I hope to make some friends along the way to finding my sub and partner. I welcome anyone who wants to talk. I look forward to sharing what I know with you and learning from your experiences. Many submissive expect a Dom to be a font of wisdom and infallible. I am neither of those things. I know things that I am willing to share and I will try hard to be the man my eventual sub needs. I make no promises I can not keep. And the only one I offer in advance is that I am going to be honest with you, maybe painfully so. The only thing I expect from you in advance is that same courtesy.
I am not the elaborate, pretentious Dom. I enjoy simple ropes and toys. I will not be constructing complex contraptions for BDSM purposes. Ropes and cuffs should be sufficient as they have been doing the job for millennia and no one has invented anything more efficient. I am not into mind games. If I tell you something, it will be the truth. I don't expect you to believe that right away, but I will earn that trust should the time come.
I enjoy administering rope bondage, spankings, the use of toys, blindfolds, gags, and cuffs. The simple things are usually the best. I am very tactile oriented. I like to touch and use my hand and will spend a great amount of time using them, within and outside BDSM. I am affectionate and appreciate having that affection returned. When I have found my certain someone, BDSM will not be front and center in our day to day lives, but it will be constantly in the background.

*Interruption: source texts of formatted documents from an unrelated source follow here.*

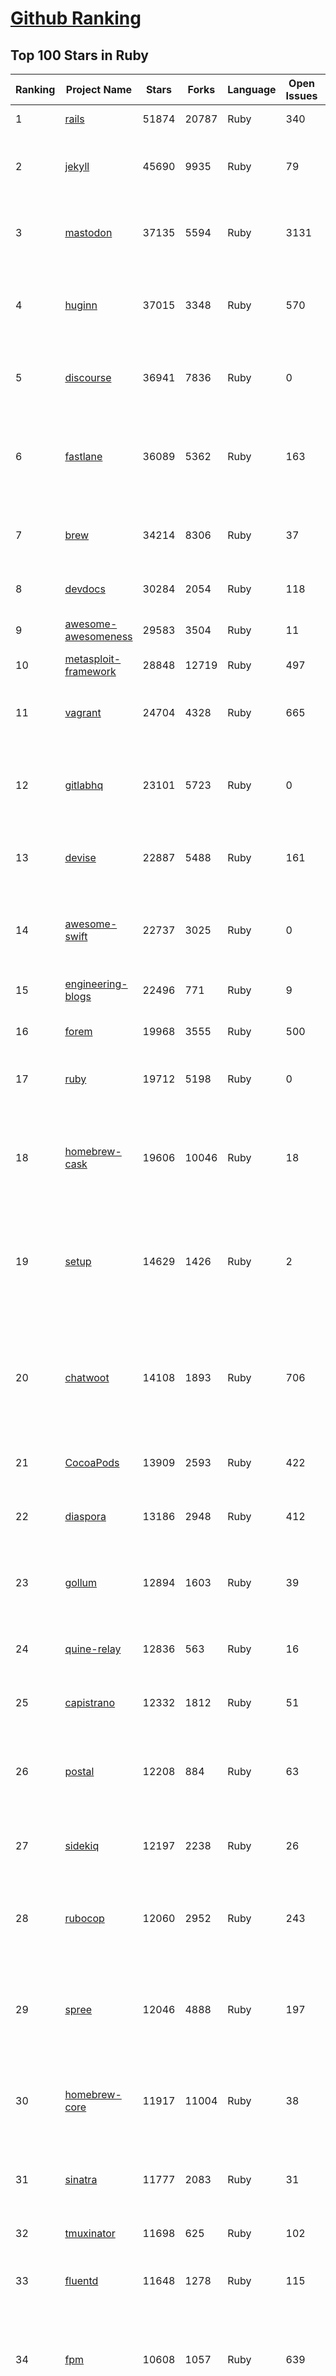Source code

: [Github Ranking](../README.md)
==========

## Top 100 Stars in Ruby

| Ranking | Project Name | Stars | Forks | Language | Open Issues | Description | Last Commit |
| ------- | ------------ | ----- | ----- | -------- | ----------- | ----------- | ----------- |
| 1 | [rails](https://github.com/rails/rails) | 51874 | 20787 | Ruby | 340 | Ruby on Rails | 2022-12-04T06:00:54Z |
| 2 | [jekyll](https://github.com/jekyll/jekyll) | 45690 | 9935 | Ruby | 79 | :globe_with_meridians: Jekyll is a blog-aware static site generator in Ruby | 2022-12-04T09:45:09Z |
| 3 | [mastodon](https://github.com/mastodon/mastodon) | 37135 | 5594 | Ruby | 3131 | Your self-hosted, globally interconnected microblogging community | 2022-12-04T09:20:25Z |
| 4 | [huginn](https://github.com/huginn/huginn) | 37015 | 3348 | Ruby | 570 | Create agents that monitor and act on your behalf.  Your agents are standing by! | 2022-11-25T07:52:14Z |
| 5 | [discourse](https://github.com/discourse/discourse) | 36941 | 7836 | Ruby | 0 | A platform for community discussion. Free, open, simple. | 2022-12-04T00:34:20Z |
| 6 | [fastlane](https://github.com/fastlane/fastlane) | 36089 | 5362 | Ruby | 163 | 🚀 The easiest way to automate building and releasing your iOS and Android apps | 2022-12-01T15:10:42Z |
| 7 | [brew](https://github.com/Homebrew/brew) | 34214 | 8306 | Ruby | 37 | 🍺 The missing package manager for macOS (or Linux) | 2022-12-04T05:14:14Z |
| 8 | [devdocs](https://github.com/freeCodeCamp/devdocs) | 30284 | 2054 | Ruby | 118 | API Documentation Browser | 2022-12-01T07:11:23Z |
| 9 | [awesome-awesomeness](https://github.com/bayandin/awesome-awesomeness) | 29583 | 3504 | Ruby | 11 | A curated list of awesome awesomeness | 2022-11-04T14:12:58Z |
| 10 | [metasploit-framework](https://github.com/rapid7/metasploit-framework) | 28848 | 12719 | Ruby | 497 | Metasploit Framework | 2022-12-04T08:28:13Z |
| 11 | [vagrant](https://github.com/hashicorp/vagrant) | 24704 | 4328 | Ruby | 665 | Vagrant is a tool for building and distributing development environments. | 2022-12-02T14:22:56Z |
| 12 | [gitlabhq](https://github.com/gitlabhq/gitlabhq) | 23101 | 5723 | Ruby | 0 | GitLab CE Mirror \| Please open new issues in our issue tracker on GitLab.com | 2022-12-04T06:08:48Z |
| 13 | [devise](https://github.com/heartcombo/devise) | 22887 | 5488 | Ruby | 161 | Flexible authentication solution for Rails with Warden. | 2022-11-25T09:04:50Z |
| 14 | [awesome-swift](https://github.com/matteocrippa/awesome-swift) | 22737 | 3025 | Ruby | 0 | A collaborative list of awesome Swift libraries and resources. Feel free to contribute! | 2022-12-02T12:15:41Z |
| 15 | [engineering-blogs](https://github.com/kilimchoi/engineering-blogs) | 22496 | 771 | Ruby | 9 | A curated list of engineering blogs | 2022-12-04T07:26:17Z |
| 16 | [forem](https://github.com/forem/forem) | 19968 | 3555 | Ruby | 500 | For empowering community 🌱 | 2022-12-02T22:32:52Z |
| 17 | [ruby](https://github.com/ruby/ruby) | 19712 | 5198 | Ruby | 0 | The Ruby Programming Language [mirror] | 2022-12-04T07:03:05Z |
| 18 | [homebrew-cask](https://github.com/Homebrew/homebrew-cask) | 19606 | 10046 | Ruby | 18 | 🍻 A CLI workflow for the administration of macOS applications distributed as binaries | 2022-12-04T06:44:42Z |
| 19 | [setup](https://github.com/lewagon/setup) | 14629 | 1426 | Ruby | 2 | Setup instructions for Le Wagon's students on their first day of Web Development Bootcamp | 2022-10-18T15:39:52Z |
| 20 | [chatwoot](https://github.com/chatwoot/chatwoot) | 14108 | 1893 | Ruby | 706 | Open-source customer engagement suite, an alternative to Intercom, Zendesk, Salesforce Service Cloud etc. 🔥💬 | 2022-12-04T07:24:17Z |
| 21 | [CocoaPods](https://github.com/CocoaPods/CocoaPods) | 13909 | 2593 | Ruby | 422 | The Cocoa Dependency Manager. | 2022-11-19T19:27:05Z |
| 22 | [diaspora](https://github.com/diaspora/diaspora) | 13186 | 2948 | Ruby | 412 | A privacy-aware, distributed, open source social network. | 2022-11-17T22:26:40Z |
| 23 | [gollum](https://github.com/gollum/gollum) | 12894 | 1603 | Ruby | 39 | A simple, Git-powered wiki with a sweet API and local frontend. | 2022-12-03T11:45:05Z |
| 24 | [quine-relay](https://github.com/mame/quine-relay) | 12836 | 563 | Ruby | 16 | An uroboros program with 100+ programming languages | 2022-10-31T08:24:26Z |
| 25 | [capistrano](https://github.com/capistrano/capistrano) | 12332 | 1812 | Ruby | 51 | Remote multi-server automation tool | 2022-11-29T02:38:01Z |
| 26 | [postal](https://github.com/postalserver/postal) | 12208 | 884 | Ruby | 63 | ✉️ A fully featured open source mail delivery platform for incoming & outgoing e-mail | 2022-11-09T13:55:17Z |
| 27 | [sidekiq](https://github.com/mperham/sidekiq) | 12197 | 2238 | Ruby | 26 | Simple, efficient background processing for Ruby | 2022-11-30T21:18:18Z |
| 28 | [rubocop](https://github.com/rubocop/rubocop) | 12060 | 2952 | Ruby | 243 | A Ruby static code analyzer and formatter, based on the community Ruby style guide. | 2022-12-03T23:45:21Z |
| 29 | [spree](https://github.com/spree/spree) | 12046 | 4888 | Ruby | 197 | Open Source multi-language/multi-currency/multi-store eCommerce platform | 2022-12-01T16:30:56Z |
| 30 | [homebrew-core](https://github.com/Homebrew/homebrew-core) | 11917 | 11004 | Ruby | 38 | 🍻 Default formulae for the missing package manager for macOS (or Linux) | 2022-12-04T09:49:46Z |
| 31 | [sinatra](https://github.com/sinatra/sinatra) | 11777 | 2083 | Ruby | 31 | Classy web-development dressed in a DSL (official / canonical repo) | 2022-11-30T22:49:02Z |
| 32 | [tmuxinator](https://github.com/tmuxinator/tmuxinator) | 11698 | 625 | Ruby | 102 | Manage complex tmux sessions easily | 2022-09-20T16:57:20Z |
| 33 | [fluentd](https://github.com/fluent/fluentd) | 11648 | 1278 | Ruby | 115 | Fluentd: Unified Logging Layer (project under CNCF) | 2022-11-23T13:56:14Z |
| 34 | [fpm](https://github.com/jordansissel/fpm) | 10608 | 1057 | Ruby | 639 | Effing package management! Build packages for multiple platforms (deb, rpm, etc) with great ease and sanity. | 2022-12-04T04:05:35Z |
| 35 | [faker](https://github.com/faker-ruby/faker) | 10513 | 3033 | Ruby | 5 | A library for generating fake data such as names, addresses, and phone numbers. | 2022-12-02T16:50:24Z |
| 36 | [linguist](https://github.com/github/linguist) | 10500 | 3851 | Ruby | 84 | Language Savant. If your repository's language is being reported incorrectly, send us a pull request! | 2022-12-02T03:30:16Z |
| 37 | [Learning-SICP](https://github.com/DeathKing/Learning-SICP) | 10059 | 1488 | Ruby | 1 | MIT视频公开课《计算机程序的构造和解释》中文化项目及课程学习资料搜集。 | 2022-02-27T13:57:02Z |
| 38 | [liquid](https://github.com/Shopify/liquid) | 9926 | 1292 | Ruby | 231 | Liquid markup language. Safe, customer facing template language for flexible web apps.  | 2022-11-29T14:01:01Z |
| 39 | [capybara](https://github.com/teamcapybara/capybara) | 9726 | 1426 | Ruby | 5 | Acceptance test framework for web applications | 2022-11-27T13:08:58Z |
| 40 | [grape](https://github.com/ruby-grape/grape) | 9644 | 1220 | Ruby | 204 | An opinionated framework for creating REST-like APIs in Ruby. | 2022-11-24T20:33:50Z |
| 41 | [octopress](https://github.com/imathis/octopress) | 9358 | 2712 | Ruby | 176 | Octopress is an obsessively designed framework for Jekyll blogging. It’s easy to configure and easy to deploy. Sweet huh? | 2022-05-29T06:22:05Z |
| 42 | [activeadmin](https://github.com/activeadmin/activeadmin) | 9272 | 3312 | Ruby | 329 | The administration framework for Ruby on Rails applications. | 2022-12-02T01:00:44Z |
| 43 | [resque](https://github.com/resque/resque) | 9226 | 1671 | Ruby | 57 | Resque is a Redis-backed Ruby library for creating background jobs, placing them on multiple queues, and processing them later. | 2022-11-14T11:03:11Z |
| 44 | [guides](https://github.com/thoughtbot/guides) | 9192 | 1380 | Ruby | 0 | A guide for programming in style. | 2022-11-04T23:48:58Z |
| 45 | [bourbon](https://github.com/thoughtbot/bourbon) | 9098 | 900 | Ruby | 5 | A Lightweight Sass Tool Set | 2022-08-05T22:56:43Z |
| 46 | [paperclip](https://github.com/thoughtbot/paperclip) | 9066 | 2417 | Ruby | 37 | Easy file attachment management for ActiveRecord | 2022-10-11T23:33:19Z |
| 47 | [carrierwave](https://github.com/carrierwaveuploader/carrierwave) | 8733 | 1635 | Ruby | 141 | Classier solution for file uploads for Rails, Sinatra and other Ruby web frameworks | 2022-11-28T11:54:05Z |
| 48 | [whenever](https://github.com/javan/whenever) | 8651 | 726 | Ruby | 63 | Cron jobs in Ruby | 2022-12-02T01:37:51Z |
| 49 | [remote-working](https://github.com/greatghoul/remote-working) | 8493 | 771 | Ruby | 0 | 收集整理远程工作相关的资料 | 2022-12-02T13:14:52Z |
| 50 | [kaminari](https://github.com/kaminari/kaminari) | 8315 | 1077 | Ruby | 41 | ⚡ A Scope & Engine based, clean, powerful, customizable and sophisticated paginator for Ruby webapps | 2022-09-04T14:57:01Z |
| 51 | [simple_form](https://github.com/heartcombo/simple_form) | 8051 | 1314 | Ruby | 23 | Forms made easy for Rails! It's tied to a simple DSL, with no opinion on markup. | 2022-11-30T12:04:42Z |
| 52 | [pundit](https://github.com/varvet/pundit) | 7812 | 603 | Ruby | 14 | Minimal authorization through OO design and pure Ruby classes | 2022-11-16T23:39:34Z |
| 53 | [rails_admin](https://github.com/railsadminteam/rails_admin) | 7702 | 2246 | Ruby | 175 | RailsAdmin is a Rails engine that provides an easy-to-use interface for managing your data | 2022-12-03T07:28:29Z |
| 54 | [factory_bot](https://github.com/thoughtbot/factory_bot) | 7657 | 2618 | Ruby | 29 | A library for setting up Ruby objects as test data. | 2022-11-16T05:01:43Z |
| 55 | [omniauth](https://github.com/omniauth/omniauth) | 7618 | 992 | Ruby | 86 | OmniAuth is a flexible authentication system utilizing Rack middleware. | 2022-10-13T14:14:08Z |
| 56 | [puma](https://github.com/puma/puma) | 7261 | 1365 | Ruby | 49 | A Ruby/Rack web server built for parallelism | 2022-12-02T14:20:47Z |
| 57 | [jazzy](https://github.com/realm/jazzy) | 7196 | 405 | Ruby | 81 | Soulful docs for Swift & Objective-C | 2022-11-20T09:32:15Z |
| 58 | [wpscan](https://github.com/wpscanteam/wpscan) | 7150 | 1161 | Ruby | 37 | WPScan WordPress security scanner. Written for security professionals and blog maintainers to test the security of their WordPress websites. | 2022-11-17T14:27:18Z |
| 59 | [how-to-contribute-to-open-source](https://github.com/freeCodeCamp/how-to-contribute-to-open-source) | 7135 | 1557 | Ruby | 29 | A guide to contributing to open source | 2022-11-30T07:33:55Z |
| 60 | [chef](https://github.com/chef/chef) | 7069 | 2568 | Ruby | 367 | Chef Infra, a powerful automation platform that transforms infrastructure into code automating how infrastructure is configured, deployed and managed across any environment, at any scale | 2022-12-03T14:34:00Z |
| 61 | [bullet](https://github.com/flyerhzm/bullet) | 6689 | 391 | Ruby | 86 | help to kill N+1 queries and unused eager loading | 2022-12-01T13:55:55Z |
| 62 | [nodejs-learning-guide](https://github.com/chyingp/nodejs-learning-guide) | 6654 | 1197 | Ruby | 3 | Nodejs学习笔记以及经验总结，公众号"程序猿小卡" | 2022-03-24T13:26:04Z |
| 63 | [pry](https://github.com/pry/pry) | 6544 | 600 | Ruby | 135 | A runtime developer console and IRB alternative with powerful introspection capabilities. | 2022-09-30T18:45:05Z |
| 64 | [brakeman](https://github.com/presidentbeef/brakeman) | 6534 | 717 | Ruby | 81 | A static analysis security vulnerability scanner for Ruby on Rails applications | 2022-12-03T21:25:50Z |
| 65 | [paper_trail](https://github.com/paper-trail-gem/paper_trail) | 6416 | 864 | Ruby | 5 | Track changes to your rails models | 2022-12-03T23:00:56Z |
| 66 | [cancan](https://github.com/ryanb/cancan) | 6306 | 807 | Ruby | 200 | Authorization Gem for Ruby on Rails. | 2021-12-11T21:39:34Z |
| 67 | [openproject](https://github.com/opf/openproject) | 6284 | 1721 | Ruby | 0 | OpenProject is the leading open source project management software. | 2022-12-03T03:08:58Z |
| 68 | [dotenv](https://github.com/bkeepers/dotenv) | 6205 | 493 | Ruby | 6 | A Ruby gem to load environment variables from `.env`.  | 2022-11-21T17:12:52Z |
| 69 | [geocoder](https://github.com/alexreisner/geocoder) | 6123 | 1180 | Ruby | 33 | Complete Ruby geocoding solution. | 2022-11-30T14:53:11Z |
| 70 | [synx](https://github.com/venmo/synx) | 6086 | 283 | Ruby | 52 | A command-line tool that reorganizes your Xcode project folder to match your Xcode groups | 2019-07-18T23:40:39Z |
| 71 | [searchkick](https://github.com/ankane/searchkick) | 6071 | 726 | Ruby | 6 | Intelligent search made easy | 2022-11-22T20:19:01Z |
| 72 | [chartkick](https://github.com/ankane/chartkick) | 6051 | 549 | Ruby | 9 | Create beautiful JavaScript charts with one line of Ruby | 2022-11-14T17:16:44Z |
| 73 | [progit](https://github.com/progit/progit) | 5969 | 2470 | Ruby | 0 | Pro Git Book Content, 1st Edition - This content is deprecated. See 2nd edition at [progit2](https://github.com/progit/progit2) | 2019-04-04T07:17:36Z |
| 74 | [hanami](https://github.com/hanami/hanami) | 5950 | 524 | Ruby | 1 | The web, with simplicity. | 2022-12-04T06:04:06Z |
| 75 | [friendly_id](https://github.com/norman/friendly_id) | 5937 | 596 | Ruby | 14 | FriendlyId is the “Swiss Army bulldozer” of slugging and permalink plugins for ActiveRecord. It allows you to create pretty URL’s and work with human-friendly strings as if they were numeric ids for ActiveRecord models. | 2022-11-15T22:25:14Z |
| 76 | [css-only-chat](https://github.com/kkuchta/css-only-chat) | 5881 | 270 | Ruby | 6 | A truly monstrous async web chat using no JS whatsoever on the frontend | 2022-03-30T23:08:38Z |
| 77 | [mailcatcher](https://github.com/sj26/mailcatcher) | 5794 | 546 | Ruby | 24 | Catches mail and serves it through a dream. | 2022-11-20T10:56:00Z |
| 78 | [foreman](https://github.com/ddollar/foreman) | 5785 | 629 | Ruby | 45 | Manage Procfile-based applications | 2022-10-28T12:25:06Z |
| 79 | [will_paginate](https://github.com/mislav/will_paginate) | 5669 | 889 | Ruby | 56 | Pagination library for Rails, Sinatra, Merb, DataMapper, and more | 2022-04-07T02:52:34Z |
| 80 | [maximum-awesome](https://github.com/square/maximum-awesome) | 5660 | 994 | Ruby | 26 | Config files for vim and tmux. | 2022-07-21T22:01:19Z |
| 81 | [progit](https://github.com/progit/progit) | 5969 | 2470 | Ruby | 0 | Pro Git Book Content, 1st Edition - This content is deprecated. See 2nd edition at [progit2](https://github.com/progit/progit2) | 2019-04-04T07:17:36Z |
| 82 | [hanami](https://github.com/hanami/hanami) | 5950 | 524 | Ruby | 1 | The web, with simplicity. | 2022-12-04T06:04:06Z |
| 83 | [friendly_id](https://github.com/norman/friendly_id) | 5937 | 596 | Ruby | 14 | FriendlyId is the “Swiss Army bulldozer” of slugging and permalink plugins for ActiveRecord. It allows you to create pretty URL’s and work with human-friendly strings as if they were numeric ids for ActiveRecord models. | 2022-11-15T22:25:14Z |
| 84 | [css-only-chat](https://github.com/kkuchta/css-only-chat) | 5881 | 270 | Ruby | 6 | A truly monstrous async web chat using no JS whatsoever on the frontend | 2022-03-30T23:08:38Z |
| 85 | [mailcatcher](https://github.com/sj26/mailcatcher) | 5794 | 546 | Ruby | 24 | Catches mail and serves it through a dream. | 2022-11-20T10:56:00Z |
| 86 | [foreman](https://github.com/ddollar/foreman) | 5785 | 629 | Ruby | 45 | Manage Procfile-based applications | 2022-10-28T12:25:06Z |
| 87 | [will_paginate](https://github.com/mislav/will_paginate) | 5669 | 889 | Ruby | 56 | Pagination library for Rails, Sinatra, Merb, DataMapper, and more | 2022-04-07T02:52:34Z |
| 88 | [maximum-awesome](https://github.com/square/maximum-awesome) | 5660 | 994 | Ruby | 26 | Config files for vim and tmux. | 2022-07-21T22:01:19Z |
| 89 | [httparty](https://github.com/jnunemaker/httparty) | 5602 | 961 | Ruby | 30 | :tada: Makes http fun again! | 2022-11-10T14:24:06Z |
| 90 | [markup](https://github.com/github/markup) | 5562 | 3619 | Ruby | 203 | Determines which markup library to use to render a content file (e.g. README) on GitHub | 2022-11-25T02:34:27Z |
| 91 | [administrate](https://github.com/thoughtbot/administrate) | 5483 | 1052 | Ruby | 95 | A Rails engine that helps you put together a super-flexible admin dashboard. | 2022-12-02T20:01:43Z |
| 92 | [vcr](https://github.com/vcr/vcr) | 5472 | 496 | Ruby | 60 | Record your test suite's HTTP interactions and replay them during future test runs for fast, deterministic, accurate tests. | 2022-11-19T14:22:53Z |
| 93 | [t](https://github.com/sferik/t) | 5415 | 427 | Ruby | 146 | A command-line power tool for Twitter. | 2022-11-19T19:20:53Z |
| 94 | [concurrent-ruby](https://github.com/ruby-concurrency/concurrent-ruby) | 5403 | 394 | Ruby | 55 | Modern concurrency tools including agents, futures, promises, thread pools, supervisors, and more. Inspired by Erlang, Clojure, Scala, Go, Java, JavaScript, and classic concurrency patterns. | 2022-11-17T03:31:10Z |
| 95 | [faraday](https://github.com/lostisland/faraday) | 5398 | 938 | Ruby | 31 | Simple, but flexible HTTP client library, with support for multiple backends. | 2022-11-18T11:09:19Z |
| 96 | [fast-ruby](https://github.com/fastruby/fast-ruby) | 5377 | 377 | Ruby | 27 | :dash: Writing Fast Ruby :heart_eyes: -- Collect Common Ruby idioms. | 2022-11-30T20:34:13Z |
| 97 | [webpacker](https://github.com/rails/webpacker) | 5319 | 1475 | Ruby | 1 | Use Webpack to manage app-like JavaScript modules in Rails | 2022-11-13T11:55:34Z |
| 98 | [ransack](https://github.com/activerecord-hackery/ransack) | 5311 | 753 | Ruby | 85 | Object-based searching.  | 2022-11-22T16:43:46Z |
| 99 | [lolcat](https://github.com/busyloop/lolcat) | 5296 | 200 | Ruby | 22 | Rainbows and unicorns! | 2022-01-29T04:22:19Z |
| 100 | [cancancan](https://github.com/CanCanCommunity/cancancan) | 5255 | 595 | Ruby | 35 | The authorization Gem for Ruby on Rails. | 2022-12-02T15:37:34Z |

I was introduced to the concept of BDSM in my mid-teens and have been fascinated by the concept of power exchange ever since. I enjoy learning of how it affects a submissive and attempting to understand what it brings to the experience and their lives. I find it hard to express what it means to me except to say that the level of trust involved is absolutely intoxicating to a Dom. To have someone who trusts you enough to put herself, not only under your control, but completely at your mercy is a powerful experience and a gift who's value is incalculable. To be the recipient of such a thing is beyond an honor, it is a responsibility. To abuse such a trust or to use it for a quick thrill is abhorrent to me. I will strive to be worthy of that privilege and will make sure that you receive what you need in return for that gift.
I understand that some submissive desire degradation and objectification. If that is what you need, I will provide it. But, you must keep in mind that if I do, it is because it is what you need and not what I feel you deserve. This sort of relationship is very special and I an intolerant of those that would abuse it. A sub's gift is precious. It is a part of herself that is quite vulnerable and important. It should be treated as such.
All the usual, nothing illegal, nothing permanent, no going beyond your boundaries. I'm not interested much in role-play. I am interested in you. I feel that the person you are, submitting yourself to me is gift enough. If you don't feel that you're worthy of a Dom's attention based on who you are, then you're more than likely mistaken.
I've been lurking through here for several week, getting a feel for the site and the community. As I am just re-entering the lifestyle, I felt it best to get reacquainted with it before taking the plunge. I hope to hear from many of you, even if (and especially) if our viewpoints are different. I enjoy discussing such matters. It is important to continue learning and to take in everyone's outlook. Locking yourself away and focusing in one particular way of seeing things is a sure path to unhappiness. It is important to give everyone a chance to prove you wrong. If you think it's not possible, please remember that you haven't met everyone. And, those you have, you've yet to learn everything there is to know about them. We are all full of surprises.